Singapore, often lauded as a benchmark, operates on a largely cash-based system where patients actively compare prices and quality scores on a government-regulated website. This clarity fosters competition and has resulted in the highest quality care at the lowest cost – just 4% of GDP. While replicating Singapore’s success wholesale is unrealistic, the US once developed a similar system that was ultimately dismantled.
A History of Membership-Based Care
For much of history, healthcare operated on a fundamentally different principle. Prior to the 20th century, medical care was largely delivered by town doctors, lacking the advanced technology and pharmaceuticals available today.Patients typically paid out-of-pocket for services,much like they would for a plumber. Serious illnesses were often addressed by bolstering the patient’s immune system, as medical interventions were limited.
Care was frequently provided at home, with hospitals primarily serving the poor or those in quarantine – institutions often associated with disease rather than healing. Recognizing this, the working class began pooling resources to establish their own hospitals. In Great Britain, “Pleasant Society” hospitals emerged in the 1800s, offering members a monthly fee to protect against financial ruin from unexpected illness.
Across the Atlantic, similar “mutual aid societies” flourished through social lodges, providing a crucial lifeline for the working class. According to a senior Heritage Foundation fellow, by 1910, roughly one-third of all men belonged to these lodges, wich offered services mirroring many aspects of the modern welfare state, including healthcare, orphanages, and job exchanges. Parallel “sickness funds” allowed individuals to pool money for medical expenses outside of a social context.
The Rise of Blue Cross and Blue Shield
As healthcare evolved into a more scientific and expensive field, the membership model proved remarkably prosperous. In 1929, Baylor University Hospital, recognizing unpaid bills from teachers, introduced a prepaid hospital plan. This innovation quickly spread, leading to the formation of Blue Cross associations across the country. Blue Shield, covering physician services, followed suit in the 1930s. These plans, initially non-profit, operated on a membership basis, offering a defined set of benefits for a fixed monthly fee.
However, the landscape began to shift after World War II. The introduction of employer-sponsored insurance, coupled with government subsidies, gradually eroded the membership model. Fee-for-service became the dominant paradigm, incentivizing volume over value. The rise of third-party payers obscured the true cost of care, diminishing consumer awareness and competition.

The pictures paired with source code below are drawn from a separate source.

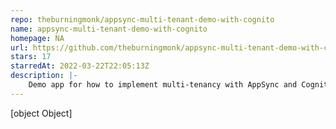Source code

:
 ```yaml
---
repo: theburningmonk/appsync-multi-tenant-demo-with-cognito
name: appsync-multi-tenant-demo-with-cognito
homepage: NA
url: https://github.com/theburningmonk/appsync-multi-tenant-demo-with-cognito
stars: 17
starredAt: 2022-03-22T22:05:13Z
description: |-
    Demo app for how to implement multi-tenancy with AppSync and Cognito. Part of the AppSync Masterclass (https://appsyncmasterclass.com).
---
```


[object Object]
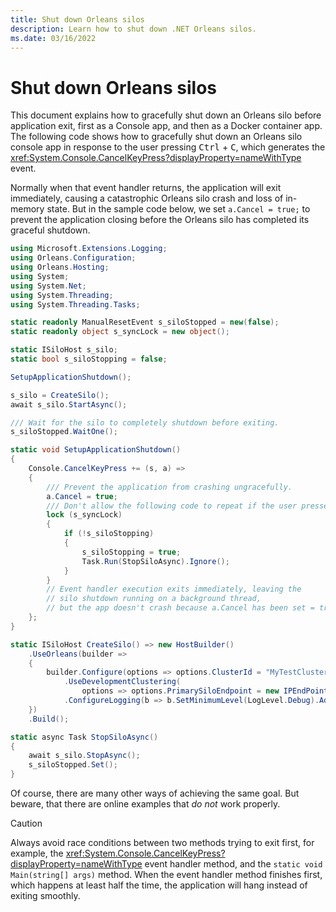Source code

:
 ```yaml
---
title: Shut down Orleans silos
description: Learn how to shut down .NET Orleans silos.
ms.date: 03/16/2022
---
```


# Shut down Orleans silos

This document explains how to gracefully shut down an Orleans silo before application exit, first as a Console app, and then as a Docker container app. The following code shows how to gracefully shut down an Orleans silo console app in response to the user pressing <kbd>Ctrl</kbd> + <kbd>C</kbd>, which generates the <xref:System.Console.CancelKeyPress?displayProperty=nameWithType> event.

Normally when that event handler returns, the application will exit immediately, causing a catastrophic Orleans silo crash and loss of in-memory state. But in the sample code below, we set `a.Cancel = true;` to prevent the application closing before the Orleans silo has completed its graceful shutdown.

```csharp
using Microsoft.Extensions.Logging;
using Orleans.Configuration;
using Orleans.Hosting;
using System;
using System.Net;
using System.Threading;
using System.Threading.Tasks;

static readonly ManualResetEvent s_siloStopped = new(false);
static readonly object s_syncLock = new object();

static ISiloHost s_silo;
static bool s_siloStopping = false;

SetupApplicationShutdown();

s_silo = CreateSilo();
await s_silo.StartAsync();

/// Wait for the silo to completely shutdown before exiting.
s_siloStopped.WaitOne();

static void SetupApplicationShutdown()
{
    Console.CancelKeyPress += (s, a) =>
    {
        /// Prevent the application from crashing ungracefully.
        a.Cancel = true;
        /// Don't allow the following code to repeat if the user presses Ctrl+C repeatedly.
        lock (s_syncLock)
        {
            if (!s_siloStopping)
            {
                s_siloStopping = true;
                Task.Run(StopSiloAsync).Ignore();
            }
        }
        // Event handler execution exits immediately, leaving the
        // silo shutdown running on a background thread,
        // but the app doesn't crash because a.Cancel has been set = true
    };
}

static ISiloHost CreateSilo() => new HostBuilder()
    .UseOrleans(builder =>
    {
        builder.Configure(options => options.ClusterId = "MyTestCluster")
            .UseDevelopmentClustering(
                options => options.PrimarySiloEndpoint = new IPEndPoint(IPAddress.Loopback, 11111))
            .ConfigureLogging(b => b.SetMinimumLevel(LogLevel.Debug).AddConsole())
    })
    .Build();

static async Task StopSiloAsync() 
{
    await s_silo.StopAsync();
    s_siloStopped.Set();
}
```

Of course, there are many other ways of achieving the same goal. But beware, that there are online examples that _do not_ work properly.

> [!CAUTION]
> Always avoid race conditions between two methods trying to exit first, for example, the <xref:System.Console.CancelKeyPress?displayProperty=nameWithType> event handler method, and the `static void Main(string[] args)` method. When the event handler method finishes first, which happens at least half the time, the application will hang instead of exiting smoothly.
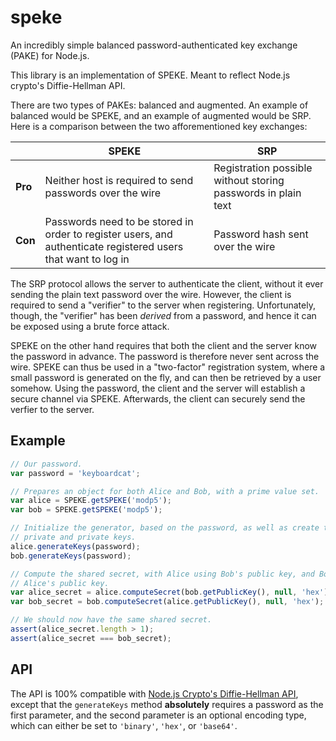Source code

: # speke

An incredibly simple balanced password-authenticated key exchange (PAKE) for Node.js.

This library is an implementation of SPEKE. Meant to reflect Node.js crypto's Diffie-Hellman API.

There are two types of PAKEs: balanced and augmented. An example of balanced would be SPEKE, and an example of augmented would be SRP. Here is a comparison between the two afforementioned key exchanges:

| | SPEKE | SRP |
| --- | --- | --- |
| **Pro** | Neither host is required to send passwords over the wire | Registration possible without storing passwords in plain text |
| **Con** | Passwords need to be stored in order to register users, and authenticate registered users that want to log in | Password hash sent over the wire |

The SRP protocol allows the server to authenticate the client, without it ever sending the plain text password over the wire. However, the client is required to send a "verifier" to the server when registering. Unfortunately, though, the "verifier" has been *derived* from a password, and hence it can be exposed using a brute force attack.

SPEKE on the other hand requires that both the client and the server know the password in advance. The password is therefore never sent across the wire. SPEKE can thus be used in a "two-factor" registration system, where a small password is generated on the fly, and can then be retrieved by a user somehow. Using the password, the client and the server will establish a secure channel via SPEKE. Afterwards, the client can securely send the verfier to the server.

## Example

```javascript
// Our password.
var password = 'keyboardcat';

// Prepares an object for both Alice and Bob, with a prime value set.
var alice = SPEKE.getSPEKE('modp5');
var bob = SPEKE.getSPEKE('modp5');

// Initialize the generator, based on the password, as well as create the
// private and private keys.
alice.generateKeys(password);
bob.generateKeys(password);

// Compute the shared secret, with Alice using Bob's public key, and Bob using
// Alice's public key.
var alice_secret = alice.computeSecret(bob.getPublicKey(), null, 'hex');
var bob_secret = bob.computeSecret(alice.getPublicKey(), null, 'hex');

// We should now have the same shared secret.
assert(alice_secret.length > 1);
assert(alice_secret === bob_secret);
```

## API

The API is 100% compatible with [Node.js Crypto's Diffie-Hellman API](http://nodejs.org/api/crypto.html#crypto_class_diffiehellman), except that the `generateKeys` method **absolutely** requires a password as the first parameter, and the second parameter is an optional encoding type, which can either be set to `'binary'`, `'hex'`, or `'base64'`.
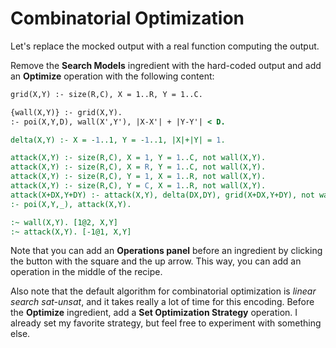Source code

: # Combinatorial Optimization

Let's replace the mocked output with a real function computing the output.

Remove the **Search Models** ingredient with the hard-coded output and add an **Optimize** operation with the following content:
```asp
grid(X,Y) :- size(R,C), X = 1..R, Y = 1..C.

{wall(X,Y)} :- grid(X,Y).
:- poi(X,Y,D), wall(X',Y'), |X-X'| + |Y-Y'| < D.

delta(X,Y) :- X = -1..1, Y = -1..1, |X|+|Y| = 1.

attack(X,Y) :- size(R,C), X = 1, Y = 1..C, not wall(X,Y).
attack(X,Y) :- size(R,C), X = R, Y = 1..C, not wall(X,Y).
attack(X,Y) :- size(R,C), Y = 1, X = 1..R, not wall(X,Y).
attack(X,Y) :- size(R,C), Y = C, X = 1..R, not wall(X,Y).
attack(X+DX,Y+DY) :- attack(X,Y), delta(DX,DY), grid(X+DX,Y+DY), not wall(X+DX,Y+DY).
:- poi(X,Y,_), attack(X,Y).

:~ wall(X,Y). [1@2, X,Y]
:~ attack(X,Y). [-1@1, X,Y]
```
Note that you can add an **Operations panel** before an ingredient by clicking the button with the square and the up arrow.
This way, you can add an operation in the middle of the recipe.

Also note that the default algorithm for combinatorial optimization is _linear search sat-unsat_, and it takes really a lot of time for this encoding.
Before the **Optimize** ingredient, add a **Set Optimization Strategy** operation.
I already set my favorite strategy, but feel free to experiment with something else.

A Modern revival: Direct Primary Care and Beyond
Today, a resurgence of membership-based care is gaining momentum. Direct Primary Care (DPC) practices, such as, offer patients unlimited access to a physician for a monthly fee, typically ranging from $75 to $150. This model eliminates insurance billing, reducing administrative overhead and allowing doctors to focus on patient care.
A extensive approach to restoring a market-driven healthcare system could involve three key components:
- Basic care: Covering most basic care for $100 or less per month.

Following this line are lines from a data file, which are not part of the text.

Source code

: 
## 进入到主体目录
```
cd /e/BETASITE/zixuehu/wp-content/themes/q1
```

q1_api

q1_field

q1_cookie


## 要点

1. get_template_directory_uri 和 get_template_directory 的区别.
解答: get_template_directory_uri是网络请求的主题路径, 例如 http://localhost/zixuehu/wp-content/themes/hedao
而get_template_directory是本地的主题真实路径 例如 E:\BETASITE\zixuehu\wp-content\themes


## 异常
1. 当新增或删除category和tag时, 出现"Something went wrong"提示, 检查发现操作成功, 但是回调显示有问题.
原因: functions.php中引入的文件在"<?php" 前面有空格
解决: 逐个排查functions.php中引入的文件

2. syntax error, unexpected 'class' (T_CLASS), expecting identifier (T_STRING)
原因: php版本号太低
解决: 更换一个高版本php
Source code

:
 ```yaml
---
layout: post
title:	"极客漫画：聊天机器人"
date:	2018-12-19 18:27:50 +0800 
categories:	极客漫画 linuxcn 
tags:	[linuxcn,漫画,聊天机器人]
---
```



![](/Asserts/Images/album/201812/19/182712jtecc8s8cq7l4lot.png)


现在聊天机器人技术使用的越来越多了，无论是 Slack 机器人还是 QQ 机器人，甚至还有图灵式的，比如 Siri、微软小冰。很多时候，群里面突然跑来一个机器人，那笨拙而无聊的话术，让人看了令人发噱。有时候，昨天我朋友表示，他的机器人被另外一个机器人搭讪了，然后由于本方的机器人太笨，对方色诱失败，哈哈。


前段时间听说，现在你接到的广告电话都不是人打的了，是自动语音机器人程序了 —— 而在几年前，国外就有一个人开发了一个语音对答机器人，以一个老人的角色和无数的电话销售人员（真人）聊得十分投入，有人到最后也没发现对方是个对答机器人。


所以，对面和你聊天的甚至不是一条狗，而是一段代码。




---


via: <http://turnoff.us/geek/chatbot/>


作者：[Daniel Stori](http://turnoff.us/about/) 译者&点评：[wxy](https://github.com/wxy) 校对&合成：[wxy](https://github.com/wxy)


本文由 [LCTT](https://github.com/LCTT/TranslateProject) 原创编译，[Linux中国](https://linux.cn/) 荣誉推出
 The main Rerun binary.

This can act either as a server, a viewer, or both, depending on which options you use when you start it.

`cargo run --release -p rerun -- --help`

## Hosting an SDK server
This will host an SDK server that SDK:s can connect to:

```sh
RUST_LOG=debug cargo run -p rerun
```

- “Sickness Fund” or Health Sharing plan: Funding specialist care and pharmaceuticals through pre-bundled services, possibly facilitated by a Singapore-like comparison website.

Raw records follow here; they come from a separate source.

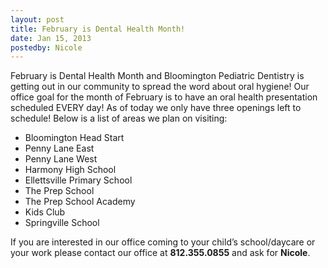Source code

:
 ```yaml
---
layout: post
title: February is Dental Health Month!
date: Jan 15, 2013
postedby: Nicole
---
```


February is Dental Health Month and Bloomington Pediatric Dentistry is getting out in our community to spread the word about oral hygiene! Our office goal for the month of February is to have an oral health presentation scheduled EVERY day! As of today we only have three openings left to schedule! Below is a list of areas we plan on visiting:

- Bloomington Head Start
- Penny Lane East
- Penny Lane West
- Harmony High School
- Ellettsville Primary School
- The Prep School
- The Prep School Academy
- Kids Club
- Springville School

If you are interested in our office coming to your child’s school/daycare or your work please contact our office at **812.355.0855** and ask for **Nicole**.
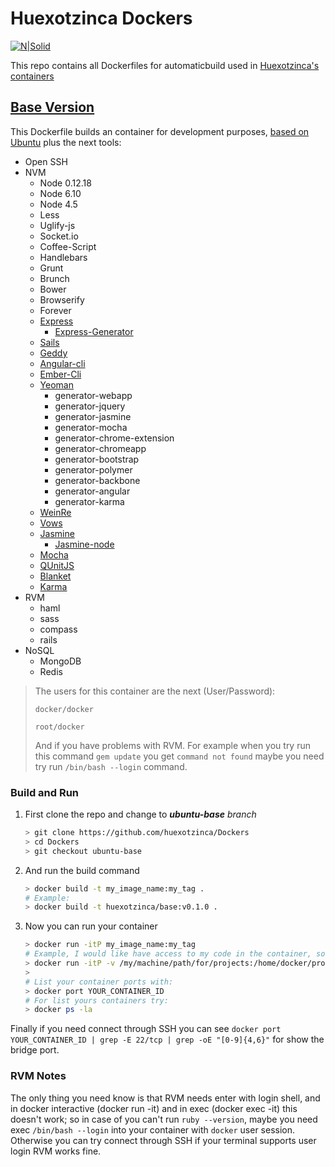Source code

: # Huexotzinca Dockers

[![N|Solid](https://www.docker.com/sites/default/files/legal/small_h.png)](https://www.docker.com/)

This repo contains all Dockerfiles for automaticbuild used in [Huexotzinca's containers](https://hub.docker.com/u/huexotzinca/)


## [Base Version](https://hub.docker.com/r/huexotzinca/base/)

This Dockerfile builds an container for development purposes, [based on Ubuntu](https://hub.docker.com/_/ubuntu/) plus the next tools:

- Open SSH
- NVM
	- Node 0.12.18
	- Node 6.10
	- Node 4.5
	- Less
	- Uglify-js
	- Socket.io
	- Coffee-Script
	- Handlebars
	- Grunt
	- Brunch
	- Bower
	- Browserify 
	- Forever
	- [Express](http://expressjs.com/)
		- [Express-Generator](http://expressjs.com/es/starter/generator.html)
	- [Sails](http://sailsjs.com/)
	- [Geddy](http://geddyjs.org/)
	- [Angular-cli](https://github.com/angular/angular-cli)
	- [Ember-Cli](https://ember-cli.com/)
	- [Yeoman](http://yeoman.io/)
		- generator-webapp
		- generator-jquery
		- generator-jasmine
		- generator-mocha
		- generator-chrome-extension
		- generator-chromeapp
		- generator-bootstrap
		- generator-polymer
		- generator-backbone
		- generator-angular
		- generator-karma
	- [WeinRe](http://people.apache.org/~pmuellr/weinre/)
	- [Vows](http://vowsjs.org/)
	- [Jasmine](https://jasmine.github.io/)
		- [Jasmine-node](https://github.com/mhevery/jasmine-node)
	- [Mocha](https://mochajs.org/)
	- [QUnitJS](https://qunitjs.com/)
	- [Blanket](http://blanketjs.org/)
	- [Karma](http://karma-runner.github.io/)
- RVM
	- haml
	- sass
	- compass
	- rails
- NoSQL
	- MongoDB
	- Redis

> The users for this container are the next (User/Password):
> 
>	`docker/docker`
>
>	`root/docker`
>
> And if you have problems with RVM. For example when you try run this command 
> ``` gem update ``` you get ``` command not found ``` maybe you need try run 
> ``` /bin/bash --login ``` command.

### Build and Run

1. First clone the repo and change to ***ubuntu-base*** *branch*
	```bash
	> git clone https://github.com/huexotzinca/Dockers
	> cd Dockers
	> git checkout ubuntu-base
	```

2. And run the build command
	```bash
	> docker build -t my_image_name:my_tag .
	# Example:
	> docker build -t huexotzinca/base:v0.1.0 .
	```

3. Now you can run your container
	```bash
	> docker run -itP my_image_name:my_tag
	# Example, I would like have access to my code in the container, so you need -v (volume parameter):
	> docker run -itP -v /my/machine/path/for/projects:/home/docker/projects huexotzinca/base:v0.1.0
	> 
	# List your container ports with:
	> docker port YOUR_CONTAINER_ID
	# For list yours containers try:
	> docker ps -la
	```

Finally if you need connect through SSH you can see ```docker port YOUR_CONTAINER_ID | grep -E 22/tcp | grep -oE "[0-9]{4,6}"``` for show the bridge port.

### RVM Notes

The only thing you need know is that RVM needs enter with login shell, and in docker interactive (docker run -it) and in exec (docker exec -it) this doesn't work; so in case of you can't run ```ruby --version```, maybe you need exec ``` /bin/bash --login ``` into your container with `docker` user session. Otherwise you can try connect through SSH if your terminal supports user login RVM works fine.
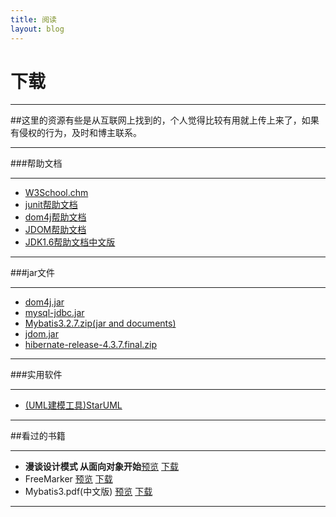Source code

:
 ```yaml
---
title: 阅读
layout: blog
---
```

<link rel="stylesheet" href="/res/css/page.css">
<h1 class="category">下载</h1>

------------------

##这里的资源有些是从互联网上找到的，个人觉得比较有用就上传上来了，如果有侵权的行为，及时和博主联系。


------------------

###帮助文档

-------------------

* [W3School.chm](/resource/W3School.chm)
* [junit帮助文档](/resource/Junit3.8.1.chm) 
* [dom4j帮助文档](/resource/dom4j.chm)
* [JDOM帮助文档](/resource/jdom.chm)
* [JDK1.6帮助文档中文版](/resource/JDK1.6.CHM)

------------------------

###jar文件

------------------------

* [dom4j.jar](/resource/dom4j-1.6.1.jar)
* [mysql-jdbc.jar](/resource/mysql-jdbc.jar)
* [Mybatis3.2.7.zip(jar and documents)](/resource/Mybatis3.zip)
* [jdom.jar](/resource/jdom.jar)
* [hibernate-release-4.3.7.final.zip](/resource/hibernate-release-4.3.7.Final.zip)

-------------------------

###实用软件

-------------------------

* [(UML建模工具)StarUML](/resource/StarUML.zip)


------------------------

##看过的书籍

-----------------------

* **漫谈设计模式 从面向对象开始**[预览](/resource/漫谈设计模式.pdf) [下载](/resource/漫谈设计模式.zip)
* FreeMarker [预览](/resource/FreeMarker.pdf) [下载](/resource/FreeMarker.zip)
* Mybatis3.pdf(中文版) [预览](/resource/Mybatis3.pdf) [下载](/resource/Mybatis3中文.zip)

-----------------------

- Hospital Membership Plans: Providing coverage for catastrophic events, once Certificate of Need (CON) laws are eliminated to foster competition.
These three components formed the core of the American healthcare system before its current trajectory. The fee-for-service model, as one observer quipped, is like “a gym where you pay for every exercise you do and have to haggle over the prices.” The previous system, and the DPC model today, are more akin to “a sane gym membership where all the basics are included.” competition, even within a membership framework, incentivizes providers to improve quality and lower costs.